» YOUR GOAL: What lines of the data hold the string "Associate"? Pull each one out.
------
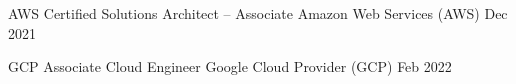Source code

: 

\begin{cvhonors}

  \cvhonor
    {AWS Certified Solutions Architect – Associate} %
    {Amazon Web Services (AWS)} %
    {} %
    {Dec 2021} %

  \cvhonor
    {GCP Associate Cloud Engineer} %
    {Google Cloud Provider (GCP)} %
    {} %
    {Feb 2022} %

\end{cvhonors}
------
» REPLY:
    {AWS Certified Solutions Architect – Associate} %
    {GCP Associate Cloud Engineer} %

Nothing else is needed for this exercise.